Roche heeft een geneesmiddel ontwikkeld onder de naam Pegasys (peginterferon alfa-2a). Roche heeft een aanvraag tot registratie van dit geneesmiddel ingediend. Pegasys zal geïndiceerd zijn voor hepatitis C en zal rechtstreeks concurrend zijn met het geneesmiddel van Schering Plough.
B. De klacht en het verzoek van Schering Plough:
De bezwaren van Schering Plough tegen de reclame-uitingen van Roche terzake Pegasys bestaan uit de volgende onderdelen:
a) ontoelaatbare reclame voor het ongeregistreerde receptgeneesmiddel Pegasys;
b) onjuiste en/of misleidende vergelijkende reclame van Pegasys met de huidige therapieën.
Ad. a.
Roche heeft op haar website een voor beroepsbeoefenaren en het publiek toegankelijk persbericht geplaatst, dat betrekking heeft op het nog niet geregistreerde geneesmiddel Pegasys. Het persbericht kan op de homepage van www.roche.nl onder de titel “Hoop op genezing voor hepatitis C-patiënten” worden aangeklikt, waarna het vervolgens voor een ieder beschikbaar is. In het betreffende persbericht met als titel de claim “Hoop op genezing voor hepatitis C-patiënten”, wordt veelvuldig en op prominente wijze de merknaam van peginterferon alfa-2a, Pegasys, genoemd. Hierdoor maakt Roche reclame voor een ongeregistreerd receptgeneesmiddel.
Door het veelvuldig en prominent verwijzen naar het merk Pegasys, de kop van het persbericht “Hoop op genezing voor hepatitis C-patiënten”, de kwalificatie als “uniek” en de mededeling “daarmee is een belangrijke stap gezet op weg naar goedkeuring van het geneesmiddel in de EU, als monotherapie of in combinatie met ribavirine” wordt Pegasys nadrukkelijk onder de aandacht van de voorschrijvers gebracht en daarmee geïntroduceerd. Dit moet worden aangemerkt als een vorm van stimulering die bedoeld is om de verkoop, het afleveren, het voorschrijven of het verbruik van het geneesmiddel (in de toekomst) te bevorderen en is dus reclame voor het ongeregistreerde geneesmiddel Pegasys en daarmee in strijd met het verbod op het maken van reclame voor ongeregistreerde geneesmiddelen als opgenomen in het Reclamebesluit Geneesmiddelen.

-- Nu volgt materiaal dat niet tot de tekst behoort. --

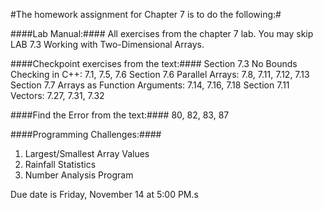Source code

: #The homework assignment for Chapter 7 is to do the following:#

####Lab Manual:####
All exercises from the chapter 7 lab.  You may skip LAB 7.3 Working with Two-Dimensional Arrays.

####Checkpoint exercises from the text:####
Section 7.3 No Bounds Checking in C++:  7.1, 7.5, 7.6
Section 7.6 Parallel Arrays: 7.8, 7.11, 7.12, 7.13
Section 7.7 Arrays as Function Arguments: 7.14, 7.16, 7.18
Section 7.11 Vectors: 7.27, 7.31, 7.32

####Find the Error from the text:####
80, 82, 83, 87

####Programming Challenges:####
1. Largest/Smallest Array Values
2. Rainfall Statistics
6. Number Analysis Program

Due date is Friday, November 14 at 5:00 PM.s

Nog afgezien van het feit dat het persbericht verboden is, doordat reclame gemaakt wordt voor een ongeregistreerd geneesmiddel ten opzichte van beroepsbeoefenaren, betreft het hier tevens een vorm van een op grond van artikel 5 van het Reclamebesluit verboden publieksreclame voor (ongeregistreerde) receptgeneesmiddelen.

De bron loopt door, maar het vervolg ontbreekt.